We then lose sight of Jesus until he is about twelve years of age, when he appears in the Temple in Jerusalem, disputing on equal terms with the learned scholars there. After that he drops out of sight again until he is about thirty, when he is baptised in the Jordan river by his cousin John, a popular preacher and hermit living in desert places. John foresaw Jesus' coming, saying to the people who came to hear him preach, 'I indeed baptize you with water, but one mightier than I cometh, the latchet of whose shoes I am not worthy to unloose: he shall baptize you with the Holy Ghost.' And indeed, when Jesus presents Himself for baptism, John recognises his divinity and says, 'Behold the lamb of God, which taketh away the sin of the world.' And 'the heaven was opened, and the Holy Spirit descended in a bodily shape like a dove upon him, and a voice came from heaven, which said, Thou art my beloved Son, in thee I am well pleased.' The feast of Theophany (Epiphany in the West) on 6 January celebrates this event. On this occasion the waters are blessed, and in some countries – in Greece, for instance – intrepid local youth dive into the freezing waters to retrieve the cross the priest tosses into them.

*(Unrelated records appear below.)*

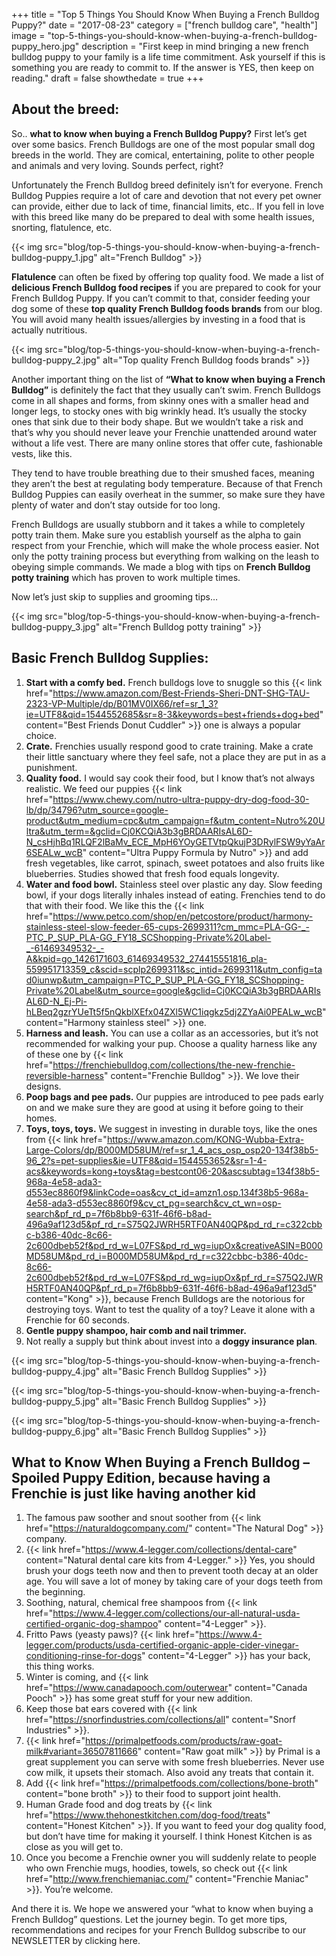 +++
 title = "Top 5 Things You Should Know When Buying a French Bulldog Puppy?"
 date = "2017-08-23"
 category = ["french bulldog care", "health"]
 image = "top-5-things-you-should-know-when-buying-a-french-bulldog-puppy_hero.jpg"
 description = "First keep in mind bringing a new french bulldog puppy to your family is a life time commitment. Ask yourself if this is something you are ready to commit to. If the answer is YES, then keep on reading."
 draft = false
 showthedate = true
+++

## About the breed:
So.. **what to know when buying a French Bulldog Puppy?** First let’s get over some basics. French Bulldogs are one of the most popular small dog breeds in the world. They are comical, entertaining, polite to other people and animals and very loving. Sounds perfect, right?

Unfortunately the French Bulldog breed definitely isn’t for everyone. French Bulldog Puppies require a lot of care and devotion that not every pet owner can provide, either due to lack of time, financial limits, etc.. If you fell in love with this breed like many do be prepared to deal with some health issues, snorting, flatulence, etc.

{{< img src="blog/top-5-things-you-should-know-when-buying-a-french-bulldog-puppy_1.jpg" alt="French Bulldog" >}}

**Flatulence** can often be fixed by offering top quality food. We made a list of **delicious French Bulldog food recipes** if you are prepared to cook for your French Bulldog Puppy. If you can’t commit to that, consider feeding your dog some of these **top quality French Bulldog foods brands** from our blog. You will avoid many health issues/allergies by investing in a food that is actually nutritious.

{{< img src="blog/top-5-things-you-should-know-when-buying-a-french-bulldog-puppy_2.jpg" alt="Top quality French Bulldog foods brands" >}}

Another important thing on the list of **“What to know when buying a French Bulldog”** is definitely the fact that they usually can’t swim. French Bulldogs come in all shapes and forms, from skinny ones with a smaller head and longer legs, to stocky ones with big wrinkly head. It’s usually the stocky ones that sink due to their body shape. But we wouldn’t take a risk and that’s why you should never leave your Frenchie unattended around water without a life vest. There are many online stores that offer cute, fashionable vests, like this.

They tend to have trouble breathing due to their smushed faces, meaning they aren’t the best at regulating body temperature. Because of that French Bulldog Puppies can easily overheat in the summer, so make sure they have plenty of water and don’t stay outside for too long.

French Bulldogs are usually stubborn and it takes a while to completely potty train them. Make sure you establish yourself as the alpha to gain respect from your Frenchie, which will make the whole process easier. Not only the potty training process but everything from walking on the leash to obeying simple commands. We made a blog with tips on **French Bulldog potty training** which has proven to work multiple times.

Now let’s just skip to supplies and grooming tips…

{{< img src="blog/top-5-things-you-should-know-when-buying-a-french-bulldog-puppy_3.jpg" alt="French Bulldog potty training" >}}

## Basic French Bulldog Supplies:
1. **Start with a comfy bed.** French bulldogs love to snuggle so this {{< link href="https://www.amazon.com/Best-Friends-Sheri-DNT-SHG-TAU-2323-VP-Multiple/dp/B01MV0IX66/ref=sr_1_3?ie=UTF8&qid=1544552685&sr=8-3&keywords=best+friends+dog+bed" content="Best Friends Donut Cuddler" >}} one is always a popular choice.
2. **Crate.** Frenchies usually respond good to crate training. Make a crate their little sanctuary where they feel safe, not a place they are put in as a punishment.
3. **Quality food.** I would say cook their food, but I know that’s not always realistic. We feed our puppies {{< link href="https://www.chewy.com/nutro-ultra-puppy-dry-dog-food-30-lb/dp/34796?utm_source=google-product&utm_medium=cpc&utm_campaign=f&utm_content=Nutro%20Ultra&utm_term=&gclid=Cj0KCQiA3b3gBRDAARIsAL6D-N_csHjhBq1RLQF2lBaMv_ECE_MpH6YOyGETVtpQkujP3DRylFSW9yYaAr6SEALw_wcB" content="Ultra Puppy Formula by Nutro" >}} and add fresh vegetables, like carrot, spinach, sweet potatoes and also fruits like blueberries. Studies showed that fresh food equals longevity.
4. **Water and food bowl.** Stainless steel over plastic any day. Slow feeding bowl, if your dogs literally inhales instead of eating. Frenchies tend to do that with their food. We like this the {{< link href="https://www.petco.com/shop/en/petcostore/product/harmony-stainless-steel-slow-feeder-65-cups-2699311?cm_mmc=PLA-GG-_-PTC_P_SUP_PLA-GG_FY18_SCShopping-Private%20Label-_-61469349532-_-A&kpid=go_1426171603_61469349532_274415551816_pla-559951713359_c&scid=scplp2699311&sc_intid=2699311&utm_config=tad0iunwp&utm_campaign=PTC_P_SUP_PLA-GG_FY18_SCShopping-Private%20Label&utm_source=google&gclid=Cj0KCQiA3b3gBRDAARIsAL6D-N_Ej-Pi-hLBeq2gzrYUeTt5f5nQkblXEfx04ZXl5WC1iqgkz5dj2ZYaAi0PEALw_wcB" content="Harmony stainless steel" >}} one.
5. **Harness and leash.** You can use a collar as an accessories, but it’s not recommended for walking your pup. Choose a quality harness like any of these one by {{< link href="https://frenchiebulldog.com/collections/the-new-frenchie-reversible-harness" content="Frenchie Bulldog" >}}. We love their designs.
6. **Poop bags and pee pads.** Our puppies are introduced to pee pads early on and we make sure they are good at using it before going to their homes.
7. **Toys, toys, toys.** We suggest in investing in durable toys, like the ones from {{< link href="https://www.amazon.com/KONG-Wubba-Extra-Large-Colors/dp/B000MD58UM/ref=sr_1_4_acs_osp_osp20-134f38b5-96_2?s=pet-supplies&ie=UTF8&qid=1544553652&sr=1-4-acs&keywords=kong+toys&tag=bestcont06-20&ascsubtag=134f38b5-968a-4e58-ada3-d553ec8860f9&linkCode=oas&cv_ct_id=amzn1.osp.134f38b5-968a-4e58-ada3-d553ec8860f9&cv_ct_pg=search&cv_ct_wn=osp-search&pf_rd_p=7f6b8bb9-631f-46f6-b8ad-496a9af123d5&pf_rd_r=S75Q2JWRH5RTF0AN40QP&pd_rd_r=c322cbbc-b386-40dc-8c66-2c600dbeb52f&pd_rd_w=L07FS&pd_rd_wg=iupOx&creativeASIN=B000MD58UM&pd_rd_i=B000MD58UM&pd_rd_r=c322cbbc-b386-40dc-8c66-2c600dbeb52f&pd_rd_w=L07FS&pd_rd_wg=iupOx&pf_rd_r=S75Q2JWRH5RTF0AN40QP&pf_rd_p=7f6b8bb9-631f-46f6-b8ad-496a9af123d5" content="Kong" >}}, because French Bulldogs are the notorious for destroying toys. Want to test the quality of a toy? Leave it alone with a Frenchie for 60 seconds.
8. **Gentle puppy shampoo, hair comb and nail trimmer.**
9. Not really a supply but think about invest into a **doggy insurance plan**.

{{< img src="blog/top-5-things-you-should-know-when-buying-a-french-bulldog-puppy_4.jpg" alt="Basic French Bulldog Supplies" >}}

{{< img src="blog/top-5-things-you-should-know-when-buying-a-french-bulldog-puppy_5.jpg" alt="Basic French Bulldog Supplies" >}}

{{< img src="blog/top-5-things-you-should-know-when-buying-a-french-bulldog-puppy_6.jpg" alt="Basic French Bulldog Supplies" >}}

## What to Know When Buying a French Bulldog – Spoiled Puppy Edition, because having a Frenchie is just like having another kid
1. The famous paw soother and snout soother from {{< link href="https://naturaldogcompany.com/" content="The Natural Dog" >}} company.
2. {{< link href="https://www.4-legger.com/collections/dental-care" content="Natural dental care kits from 4-Legger." >}} Yes, you should brush your dogs teeth now and then to prevent tooth decay at an older age. You will save a lot of money by taking care of your dogs teeth from the beginning.
3. Soothing, natural, chemical free shampoos from {{< link href="https://www.4-legger.com/collections/our-all-natural-usda-certified-organic-dog-shampoo" content="4-Legger" >}}.
4. Fritto Paws (yeasty paws)? {{< link href="https://www.4-legger.com/products/usda-certified-organic-apple-cider-vinegar-conditioning-rinse-for-dogs" content="4-Legger" >}} has your back, this thing works.
5. Winter is coming, and {{< link href="https://www.canadapooch.com/outerwear" content="Canada Pooch" >}} has some great stuff for your new addition.
6. Keep those bat ears covered with {{< link href="https://snorfindustries.com/collections/all" content="Snorf Industries" >}}.
7. {{< link href="https://primalpetfoods.com/products/raw-goat-milk#variant=36507811666" content="Raw goat milk" >}} by Primal is a great supplement you can serve with some fresh blueberries. Never use cow milk, it upsets their stomach. Also avoid any treats that contain it.
8. Add {{< link href="https://primalpetfoods.com/collections/bone-broth" content="bone broth" >}} to their food to support joint health.
9. Human Grade food and dog treats by {{< link href="https://www.thehonestkitchen.com/dog-food/treats" content="Honest Kitchen" >}}. If you want to feed your dog quality food, but don’t have time for making it yourself. I think Honest Kitchen is as close as you will get to.
10. Once you become a Frenchie owner you will suddenly relate to people who own Frenchie mugs, hoodies, towels, so check out {{< link href="http://www.frenchiemaniac.com/" content="Frenchie Maniac" >}}. You’re welcome.

And there it is. We hope we answered your “what to know when buying a French Bulldog” questions. Let the journey begin. To get more tips, recommendations and recipes for your French Bulldog subscribe to our NEWSLETTER by clicking here.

Jesus gathered about himself twelve disciples: Peter and his brother Andrew, James and his brother John, Philip, Bartholomew, Thomas, Matthew, another James, Thaddeus, Simon the Zealot and Judas Iscariot. A number of women also gathered around him and are mentioned by name: Mary and Martha, sisters, Johanna, Susanna, Mary Magdalene and many others.

Jesus travelled with his disciples from place to place in Israel and Judea, preaching to the people who assembled to hear him. His message can be easily summarised: people should love, first, God, their creator, with all their hearts and all their minds and all their strength, and they should love other people as they love their own selves. He taught them how to pray with a clear and simple prayer, known today as the Lord's Prayer, which is spoken in every Orthodox service:

Our Father who art in heaven, hallowed be thy name. Thy kingdom come, thy will be done on earth as it is in heaven. Give us this day our daily bread, and forgive us our debts as we forgive our debtors. And lead us not into temptation but deliver us from evil.


He announced a new set of human priorities and principles that expressed God's sympathy with the poor and downtrodden, as revolutionary an idea then as it is now. These 'Beatitudes' or 'blessings' gave a promise of hope to the impoverished and the suffering in a world that did even less to succour them than ours does today. He said:

Blessed are the poor in spirit: for theirs is the kingdom of heaven.

Blessed are they that mourn: for they shall be comforted.

Blessed are the meek: for they shall inherit the earth.

Blessed are they which do hunger and thirst after righteousness: for they shall be filled.

Blessed are the merciful: for they shall obtain mercy.

Blessed are the pure in heart: for they shall see God.

Blessed are the peacemakers: for they shall be called the children of God.

Blessed are they which are persecuted for righteousness sake: for theirs is the kingdom of heaven.

Blessed are ye when people shall revile you and persecute you and say all manner of evil against you falsely for my sake.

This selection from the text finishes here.